» EXERCISE DATA
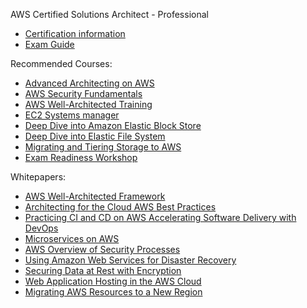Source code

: AWS Certified Solutions Architect - Professional

-   [Certification information](https://aws.amazon.com/certification/certified-solutions-architect-professional/)
-  [Exam Guide](https://d1.awsstatic.com/training-and-certification/docs-sa-pro/AWS%20Certified%20Solutions%20Architect-Professional_Exam%20Guide.pdf)

Recommended Courses:

-   [Advanced Architecting on AWS](https://aws.amazon.com/training/course-descriptions/advanced-architecting/)
-   [AWS Security Fundamentals](https://aws.amazon.com/training/course-descriptions/security-fundamentals/)
-   [AWS Well-Architected Training](https://www.aws.training/learningobject/curriculum?id=12049)
-   [EC2 Systems manager](https://www.aws.training/learningobject/curriculum?id=13830)
-   [Deep Dive into Amazon Elastic Block Store](https://www.aws.training/learningobject/wbc?id=16362)
-   [Deep Dive into Elastic File System](https://www.aws.training/learningobject/curriculum?id=25384)
-   [Migrating and Tiering Storage to AWS](https://www.aws.training/learningobject/wbc?id=16368)
-   [Exam Readiness Workshop](https://www.aws.training/learningobject/wbc?id=34737)



Whitepapers:

-   [AWS Well-Architected Framework](https://d1.awsstatic.com/whitepapers/architecture/AWS_Well-Architected_Framework.pdf)
-   [Architecting for the Cloud AWS Best Practices](https://d1.awsstatic.com/whitepapers/AWS_Cloud_Best_Practices.pdf)
-   [Practicing CI and CD on AWS Accelerating Software Delivery with DevOps](https://d1.awsstatic.com/whitepapers/DevOps/practicing-continuous-integration-continuous-delivery-on-AWS.pdf) 
-   [Microservices on AWS](https://d1.awsstatic.com/whitepapers/microservices-on-aws.pdf)
-   [AWS Overview of Security Processes](https://d1.awsstatic.com/whitepapers/Security/AWS_Security_Whitepaper.pdf)
-   [Using Amazon Web Services for Disaster Recovery](https://d1.awsstatic.com/whitepapers/aws-disaster-recovery.pdf)
-   [Securing Data at Rest with Encryption](http://d0.awsstatic.com/whitepapers/AWS_Securing_Data_at_Rest_with_Encryption.pdf)
-   [Web Application Hosting in the AWS Cloud](https://d0.awsstatic.com/whitepapers/aws-web-hosting-best-practices.pdf)
-   [Migrating AWS Resources to a New Region](http://d0.awsstatic.com/whitepapers/aws-migrate-resources-to-new-region.pdf)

» YOUR GOAL
Drop the pictures; repeat the listing above exactly.

» RESPONSE
Source code

: AWS Certified Solutions Architect - Professional

-   [Certification information](https://aws.amazon.com/certification/certified-solutions-architect-professional/)
-  [Exam Guide](https://d1.awsstatic.com/training-and-certification/docs-sa-pro/AWS%20Certified%20Solutions%20Architect-Professional_Exam%20Guide.pdf)

Recommended Courses:

-   [Advanced Architecting on AWS](https://aws.amazon.com/training/course-descriptions/advanced-architecting/)
-   [AWS Security Fundamentals](https://aws.amazon.com/training/course-descriptions/security-fundamentals/)
-   [AWS Well-Architected Training](https://www.aws.training/learningobject/curriculum?id=12049)
-   [EC2 Systems manager](https://www.aws.training/learningobject/curriculum?id=13830)
-   [Deep Dive into Amazon Elastic Block Store](https://www.aws.training/learningobject/wbc?id=16362)
-   [Deep Dive into Elastic File System](https://www.aws.training/learningobject/curriculum?id=25384)
-   [Migrating and Tiering Storage to AWS](https://www.aws.training/learningobject/wbc?id=16368)
-   [Exam Readiness Workshop](https://www.aws.training/learningobject/wbc?id=34737)



Whitepapers:

-   [AWS Well-Architected Framework](https://d1.awsstatic.com/whitepapers/architecture/AWS_Well-Architected_Framework.pdf)
-   [Architecting for the Cloud AWS Best Practices](https://d1.awsstatic.com/whitepapers/AWS_Cloud_Best_Practices.pdf)
-   [Practicing CI and CD on AWS Accelerating Software Delivery with DevOps](https://d1.awsstatic.com/whitepapers/DevOps/practicing-continuous-integration-continuous-delivery-on-AWS.pdf) 
-   [Microservices on AWS](https://d1.awsstatic.com/whitepapers/microservices-on-aws.pdf)
-   [AWS Overview of Security Processes](https://d1.awsstatic.com/whitepapers/Security/AWS_Security_Whitepaper.pdf)
-   [Using Amazon Web Services for Disaster Recovery](https://d1.awsstatic.com/whitepapers/aws-disaster-recovery.pdf)
-   [Securing Data at Rest with Encryption](http://d0.awsstatic.com/whitepapers/AWS_Securing_Data_at_Rest_with_Encryption.pdf)
-   [Web Application Hosting in the AWS Cloud](https://d0.awsstatic.com/whitepapers/aws-web-hosting-best-practices.pdf)
-   [Migrating AWS Resources to a New Region](http://d0.awsstatic.com/whitepapers/aws-migrate-resources-to-new-region.pdf)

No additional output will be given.